Catlin earnings soar 78% boosted by Wellington deal
LONDON (Bloomberg) — Bermuda-based Catlin Group Ltd., the largest insurer in the Lloyd's insurance market, said 2007 profit climbed a better-than-estimated 78 percent, helped by the acquisition of UK rival Wellington Underwriting Plc.
Net income rose to $461.7 million, or $1.74 a share, from $258.8 million, or $1.47 a share, a year earlier, the London-listed company said yesterday in a statement. That beat the $375.8 million median estimate of three analysts surveyed by Bloomberg.

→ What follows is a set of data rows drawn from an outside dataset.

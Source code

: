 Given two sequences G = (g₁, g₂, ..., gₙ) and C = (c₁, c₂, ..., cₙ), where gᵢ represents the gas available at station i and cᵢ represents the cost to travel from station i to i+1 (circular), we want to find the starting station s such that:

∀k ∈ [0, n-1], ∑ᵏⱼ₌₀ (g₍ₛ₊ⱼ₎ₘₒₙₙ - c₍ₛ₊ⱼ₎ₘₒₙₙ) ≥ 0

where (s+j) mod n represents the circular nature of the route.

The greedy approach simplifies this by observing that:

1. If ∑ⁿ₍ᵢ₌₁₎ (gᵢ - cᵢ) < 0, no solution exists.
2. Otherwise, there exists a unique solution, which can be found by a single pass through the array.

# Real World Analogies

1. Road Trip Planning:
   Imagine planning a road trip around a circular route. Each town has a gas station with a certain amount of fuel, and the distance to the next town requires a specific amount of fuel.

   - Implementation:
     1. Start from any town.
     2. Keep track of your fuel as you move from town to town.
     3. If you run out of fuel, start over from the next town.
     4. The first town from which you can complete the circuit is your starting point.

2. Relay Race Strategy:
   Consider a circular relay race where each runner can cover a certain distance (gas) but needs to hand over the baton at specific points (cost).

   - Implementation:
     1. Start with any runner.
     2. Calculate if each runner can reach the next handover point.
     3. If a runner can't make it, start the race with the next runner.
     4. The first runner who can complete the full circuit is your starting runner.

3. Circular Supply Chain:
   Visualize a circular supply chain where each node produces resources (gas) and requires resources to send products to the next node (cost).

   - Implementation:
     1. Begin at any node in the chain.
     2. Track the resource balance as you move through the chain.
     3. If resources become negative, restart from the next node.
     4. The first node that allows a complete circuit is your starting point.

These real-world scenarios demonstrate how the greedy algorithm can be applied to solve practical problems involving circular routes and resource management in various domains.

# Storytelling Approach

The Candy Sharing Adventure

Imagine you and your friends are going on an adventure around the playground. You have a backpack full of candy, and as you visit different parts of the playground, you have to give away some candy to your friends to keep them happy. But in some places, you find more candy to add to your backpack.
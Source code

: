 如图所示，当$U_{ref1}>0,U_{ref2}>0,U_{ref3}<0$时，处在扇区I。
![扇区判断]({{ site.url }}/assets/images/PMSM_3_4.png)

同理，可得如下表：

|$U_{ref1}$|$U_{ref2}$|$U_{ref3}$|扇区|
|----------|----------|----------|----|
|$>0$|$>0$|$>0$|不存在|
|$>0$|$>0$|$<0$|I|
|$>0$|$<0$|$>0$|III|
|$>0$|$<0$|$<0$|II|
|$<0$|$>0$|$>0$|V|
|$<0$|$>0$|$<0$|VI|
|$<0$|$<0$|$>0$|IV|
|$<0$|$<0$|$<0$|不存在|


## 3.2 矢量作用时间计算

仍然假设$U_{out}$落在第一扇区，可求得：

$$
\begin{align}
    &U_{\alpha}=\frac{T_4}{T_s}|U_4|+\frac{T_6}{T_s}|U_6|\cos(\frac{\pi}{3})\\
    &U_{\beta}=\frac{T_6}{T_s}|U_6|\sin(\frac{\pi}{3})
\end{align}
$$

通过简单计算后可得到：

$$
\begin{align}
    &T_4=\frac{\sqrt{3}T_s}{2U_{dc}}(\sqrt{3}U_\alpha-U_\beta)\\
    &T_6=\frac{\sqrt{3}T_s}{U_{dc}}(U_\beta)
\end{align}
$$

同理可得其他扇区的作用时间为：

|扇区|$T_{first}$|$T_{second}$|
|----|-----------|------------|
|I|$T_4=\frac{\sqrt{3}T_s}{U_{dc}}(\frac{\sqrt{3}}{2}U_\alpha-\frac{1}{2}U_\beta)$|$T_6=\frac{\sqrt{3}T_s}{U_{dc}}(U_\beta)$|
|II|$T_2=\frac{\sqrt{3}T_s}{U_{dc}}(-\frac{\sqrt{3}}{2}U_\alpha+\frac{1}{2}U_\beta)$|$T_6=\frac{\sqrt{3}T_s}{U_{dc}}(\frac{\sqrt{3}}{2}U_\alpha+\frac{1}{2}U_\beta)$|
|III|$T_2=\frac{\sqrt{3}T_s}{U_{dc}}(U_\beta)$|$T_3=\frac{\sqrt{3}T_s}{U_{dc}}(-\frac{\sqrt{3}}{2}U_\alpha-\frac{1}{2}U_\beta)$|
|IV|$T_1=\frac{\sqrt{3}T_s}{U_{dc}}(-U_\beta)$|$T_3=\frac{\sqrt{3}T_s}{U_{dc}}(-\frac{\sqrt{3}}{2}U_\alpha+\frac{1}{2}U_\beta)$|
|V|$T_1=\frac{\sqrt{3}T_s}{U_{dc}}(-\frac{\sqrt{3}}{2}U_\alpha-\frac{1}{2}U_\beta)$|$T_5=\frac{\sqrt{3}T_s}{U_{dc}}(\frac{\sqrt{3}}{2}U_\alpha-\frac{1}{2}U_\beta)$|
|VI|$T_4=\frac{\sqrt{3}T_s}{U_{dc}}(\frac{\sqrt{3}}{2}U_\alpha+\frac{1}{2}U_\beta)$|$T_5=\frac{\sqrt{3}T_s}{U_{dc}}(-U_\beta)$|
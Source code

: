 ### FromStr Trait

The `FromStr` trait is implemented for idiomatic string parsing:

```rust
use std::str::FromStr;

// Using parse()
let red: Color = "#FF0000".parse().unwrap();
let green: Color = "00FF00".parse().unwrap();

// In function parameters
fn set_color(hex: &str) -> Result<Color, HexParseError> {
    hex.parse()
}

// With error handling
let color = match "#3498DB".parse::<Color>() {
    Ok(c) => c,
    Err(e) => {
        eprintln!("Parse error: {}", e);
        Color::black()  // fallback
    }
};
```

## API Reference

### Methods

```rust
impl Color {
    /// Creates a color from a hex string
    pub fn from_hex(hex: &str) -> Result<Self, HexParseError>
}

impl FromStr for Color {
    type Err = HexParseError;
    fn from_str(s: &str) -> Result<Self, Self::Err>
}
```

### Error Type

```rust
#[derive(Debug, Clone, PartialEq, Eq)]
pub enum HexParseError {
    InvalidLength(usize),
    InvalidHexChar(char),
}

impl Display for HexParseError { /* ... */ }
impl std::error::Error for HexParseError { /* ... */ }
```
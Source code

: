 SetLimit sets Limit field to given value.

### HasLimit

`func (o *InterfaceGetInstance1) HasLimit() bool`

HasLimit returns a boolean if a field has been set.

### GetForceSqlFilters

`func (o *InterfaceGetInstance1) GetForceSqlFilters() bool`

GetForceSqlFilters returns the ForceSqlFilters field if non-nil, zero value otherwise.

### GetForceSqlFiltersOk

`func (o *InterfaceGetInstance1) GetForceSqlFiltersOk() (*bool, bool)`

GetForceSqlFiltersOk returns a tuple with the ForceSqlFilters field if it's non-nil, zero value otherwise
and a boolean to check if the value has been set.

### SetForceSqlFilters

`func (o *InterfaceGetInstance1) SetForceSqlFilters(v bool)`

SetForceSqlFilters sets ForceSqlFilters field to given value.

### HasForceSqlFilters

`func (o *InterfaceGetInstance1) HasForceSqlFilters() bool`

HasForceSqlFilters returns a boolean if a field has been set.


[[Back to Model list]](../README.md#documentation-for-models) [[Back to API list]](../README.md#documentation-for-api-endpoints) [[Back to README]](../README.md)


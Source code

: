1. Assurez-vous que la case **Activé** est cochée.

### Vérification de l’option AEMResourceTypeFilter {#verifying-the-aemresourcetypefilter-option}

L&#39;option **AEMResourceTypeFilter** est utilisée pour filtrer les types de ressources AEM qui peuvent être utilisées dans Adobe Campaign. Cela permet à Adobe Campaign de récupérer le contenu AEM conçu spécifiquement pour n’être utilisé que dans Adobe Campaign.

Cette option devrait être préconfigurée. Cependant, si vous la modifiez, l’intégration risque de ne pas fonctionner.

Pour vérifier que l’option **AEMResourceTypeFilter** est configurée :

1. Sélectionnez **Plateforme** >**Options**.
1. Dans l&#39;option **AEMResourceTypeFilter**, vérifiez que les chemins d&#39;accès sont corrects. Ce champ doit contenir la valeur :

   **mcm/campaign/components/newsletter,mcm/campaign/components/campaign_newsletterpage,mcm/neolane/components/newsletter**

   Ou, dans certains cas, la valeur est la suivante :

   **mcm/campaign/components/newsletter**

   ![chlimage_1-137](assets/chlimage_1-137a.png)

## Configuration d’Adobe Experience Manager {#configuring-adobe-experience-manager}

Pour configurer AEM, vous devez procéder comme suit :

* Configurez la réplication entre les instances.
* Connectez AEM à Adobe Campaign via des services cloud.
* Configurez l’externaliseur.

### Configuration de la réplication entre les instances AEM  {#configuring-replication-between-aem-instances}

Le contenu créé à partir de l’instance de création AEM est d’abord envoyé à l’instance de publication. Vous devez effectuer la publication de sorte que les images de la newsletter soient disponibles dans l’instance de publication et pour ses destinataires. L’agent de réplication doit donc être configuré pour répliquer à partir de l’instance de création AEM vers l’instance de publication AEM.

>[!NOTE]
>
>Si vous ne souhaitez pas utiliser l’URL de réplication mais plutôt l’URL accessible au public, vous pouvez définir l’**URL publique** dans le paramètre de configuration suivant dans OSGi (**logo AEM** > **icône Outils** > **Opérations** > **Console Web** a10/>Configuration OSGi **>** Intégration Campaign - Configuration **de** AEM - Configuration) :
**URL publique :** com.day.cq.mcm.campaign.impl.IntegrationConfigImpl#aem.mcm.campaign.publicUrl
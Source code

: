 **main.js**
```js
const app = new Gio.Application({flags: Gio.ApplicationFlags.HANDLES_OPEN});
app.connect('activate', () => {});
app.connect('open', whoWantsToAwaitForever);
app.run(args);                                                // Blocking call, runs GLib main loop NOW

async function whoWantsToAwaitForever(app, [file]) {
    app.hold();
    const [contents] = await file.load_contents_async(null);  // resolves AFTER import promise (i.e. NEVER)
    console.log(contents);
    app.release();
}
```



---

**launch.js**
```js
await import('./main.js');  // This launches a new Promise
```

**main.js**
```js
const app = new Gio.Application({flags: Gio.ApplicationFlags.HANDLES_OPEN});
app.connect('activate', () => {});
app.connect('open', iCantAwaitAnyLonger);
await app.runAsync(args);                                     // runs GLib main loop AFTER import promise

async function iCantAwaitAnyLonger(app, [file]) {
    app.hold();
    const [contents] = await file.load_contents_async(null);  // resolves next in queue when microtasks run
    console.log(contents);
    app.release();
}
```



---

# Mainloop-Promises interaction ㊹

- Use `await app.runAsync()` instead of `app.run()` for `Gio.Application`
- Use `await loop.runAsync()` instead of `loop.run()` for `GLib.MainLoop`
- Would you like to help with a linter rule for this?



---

Catlin bought Wellington for £591 million ($1.2 billion) in October 2006 to create the largest syndicate, or underwriting unit, in the Lloyd's insurance market. The company yesterday forecast annual revenue and cost gains of at least $125 million from the deal.
"They look like strong results and they have improved their expectation for synergies from Wellington from $100 million," said Richard Gradidge, an analyst at Numis Securities Ltd. in London who has a "hold" rating on the stock.
Catlin rose 5.6 percent to 398 pence in London trading, valuing the company at £1 billion. The company raised its total dividend nine percent to 25.1 pence a share.
"The progress in our operations outside London and the embedded growth emerging from the Wellington acquisition should enable us to maintain business volumes even in the challenging underwriting conditions anticipated during 2008," chief executive officer Stephen Catlin said in the statement. The insurer's combined ratio, or claims and expenses as a percentage of premiums, declined to 84.1 percent from 88.2 percent, indicating improved underwriting. Gross premiums more than doubled to $3.36 billion.
Premium rates charged to clients declined four percent in January and may drop by about 10 percent this year, Catlin said.
Earnings were also boosted by the company releasing $139 million that had been set aside for claims that didn't materialise in prior years.